Scott Balber Coordinates the June 9 Meeting Story a Fourth Time

This morning, I did a post showing how Rob Goldstone’s story about the June 9 Trump Tower meeting that he plans to tell the Mueller inquiry compared with the three times one-time Trump lawyer and current Aras Agalarov lawyer telegraphed testimony through public stories.

  1. A meeting between Rinat Akhmetshin and Ike Kaveladze (the latter of whom Balber represents as an employee of Agalarov) in Moscow in June 2017, just as Jared Kushner and Paul Manafort were both belatedly disclosing the meeting to various authorities; this story appears to have been an attempt to pre-empt the damage that would be done when Akhmetshin’s involvement became public
  2. A Balber trip sometime before October to Russia to coordinate a story with and get documents from Natalia Veselnitskaya to back her version of the talking points she reportedly shared with Trump’s people
  3. Another October story, this “revealing” that Veselnitskaya’s research came from (or actually was shared with) Russian prosecutor Yuri Chaika, but insisting (per Balber) that Agalarov had no ties with the prosecutor

No sooner did Goldstone air his story in public than Balber filled in a hole in the story for Goldstone: he told the Daily Beast that after his client Ike Kaveladze saw an email (from whom he doesn’t describe) indicating that Jared Kushner, Paul Manafort, and Don Jr would be at the meeting, he called a close associate of Goldstone’s (and a former employee of Balber’s client), Roman Beniaminov, to find out what the meeting was about.

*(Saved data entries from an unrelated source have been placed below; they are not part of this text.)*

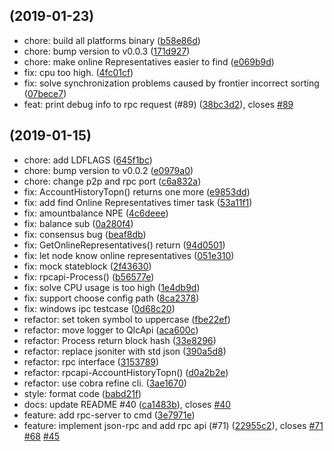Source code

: ##  (2019-01-23)

* chore: build all platforms binary ([b58e86d](https://github.com/qlcchain/go-qlc/commit/b58e86d))
* chore: bump version to v0.0.3 ([171d927](https://github.com/qlcchain/go-qlc/commit/171d927))
* chore: make online Representatives easier to find ([e069b9d](https://github.com/qlcchain/go-qlc/commit/e069b9d))
* fix: cpu too high. ([4fc01cf](https://github.com/qlcchain/go-qlc/commit/4fc01cf))
* fix: solve synchronization problems caused by frontier incorrect sorting ([07bece7](https://github.com/qlcchain/go-qlc/commit/07bece7))
* feat: print debug info to rpc request (#89) ([38bc3d2](https://github.com/qlcchain/go-qlc/commit/38bc3d2)), closes [#89](https://github.com/qlcchain/go-qlc/issues/89)



##  (2019-01-15)

* chore: add LDFLAGS ([645f1bc](https://github.com/qlcchain/go-qlc/commit/645f1bc))
* chore: bump version to v0.0.2 ([e0979a0](https://github.com/qlcchain/go-qlc/commit/e0979a0))
* chore: change p2p and rpc port ([c6a832a](https://github.com/qlcchain/go-qlc/commit/c6a832a))
* fix: AccountHistoryTopn() returns one more ([e9853dd](https://github.com/qlcchain/go-qlc/commit/e9853dd))
* fix: add find Online Representatives timer task ([53a11f1](https://github.com/qlcchain/go-qlc/commit/53a11f1))
* fix: amountbalance NPE ([4c6deee](https://github.com/qlcchain/go-qlc/commit/4c6deee))
* fix: balance sub ([0a280f4](https://github.com/qlcchain/go-qlc/commit/0a280f4))
* fix: consensus bug ([beaf8db](https://github.com/qlcchain/go-qlc/commit/beaf8db))
* fix: GetOnlineRepresentatives() return ([94d0501](https://github.com/qlcchain/go-qlc/commit/94d0501))
* fix: let node know online representatives ([051e310](https://github.com/qlcchain/go-qlc/commit/051e310))
* fix: mock stateblock ([2f43630](https://github.com/qlcchain/go-qlc/commit/2f43630))
* fix: rpcapi-Process() ([b56577e](https://github.com/qlcchain/go-qlc/commit/b56577e))
* fix: solve CPU usage is too high ([1e4db9d](https://github.com/qlcchain/go-qlc/commit/1e4db9d))
* fix: support choose config path ([8ca2378](https://github.com/qlcchain/go-qlc/commit/8ca2378))
* fix: windows ipc testcase ([0d68c20](https://github.com/qlcchain/go-qlc/commit/0d68c20))
* refactor:  set token symbol to uppercase ([fbe22ef](https://github.com/qlcchain/go-qlc/commit/fbe22ef))
* refactor: move logger to QlcApi ([aca600c](https://github.com/qlcchain/go-qlc/commit/aca600c))
* refactor: Process return block hash ([33e8296](https://github.com/qlcchain/go-qlc/commit/33e8296))
* refactor: replace jsoniter with std json ([390a5d8](https://github.com/qlcchain/go-qlc/commit/390a5d8))
* refactor: rpc interface ([3153789](https://github.com/qlcchain/go-qlc/commit/3153789))
* refactor: rpcapi-AccountHistoryTopn() ([d0a2b2e](https://github.com/qlcchain/go-qlc/commit/d0a2b2e))
* refactor: use cobra refine cli. ([3ae1670](https://github.com/qlcchain/go-qlc/commit/3ae1670))
* style: format code ([babd21f](https://github.com/qlcchain/go-qlc/commit/babd21f))
* docs: update README #40 ([ca1483b](https://github.com/qlcchain/go-qlc/commit/ca1483b)), closes [#40](https://github.com/qlcchain/go-qlc/issues/40)
* feature: add rpc-server to cmd ([3e7971e](https://github.com/qlcchain/go-qlc/commit/3e7971e))
* feature: implement json-rpc and add rpc api (#71) ([22955c2](https://github.com/qlcchain/go-qlc/commit/22955c2)), closes [#71](https://github.com/qlcchain/go-qlc/issues/71) [#68](https://github.com/qlcchain/go-qlc/issues/68) [#45](https://github.com/qlcchain/go-qlc/issues/45)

That’s the first he learned — at least as far as he told congressional investigators — that the meeting was about dealing “dirt” on Hillary.

Scott Balber, Kaveladze’s attorney, told The Daily Beast that before Kaveladze headed from Los Angeles to New York for the meeting, he saw an email noting that Kushner, Manafort, and Trump Jr. would all be involved. He thought it would be odd for them to attend the meeting, so he called Beniaminov before heading to New York. Both Beniaminov and Kaveladze have worked with the Agalarov’s real estate development company, the Crocus Group.

Balber said that Beniaminov told Kaveladze that he heard Rob Goldstone— Emin Agalarov’s music manager— discuss “dirt” on Hillary Clinton. It’s never become completely clear what kind of “dirt” the Russians were talking about.

According to Balber, Beniaminov was the only person to give Kaveladze any information about the meeting’s purpose.

“That was the only data point Ike had, which was inconsistent with everything else he had heard, which was that the meeting was about the Magnitsky Act,” Balber said.

I guess this answers my earlier question on whether Balber went to Thailand to coach Goldstone on his testimony: Nope! That’s why he’s doing it through the press again.

I eagerly await Goldstone’s revised story and Balber’s response, to see if they can finally settle on a story that coheres.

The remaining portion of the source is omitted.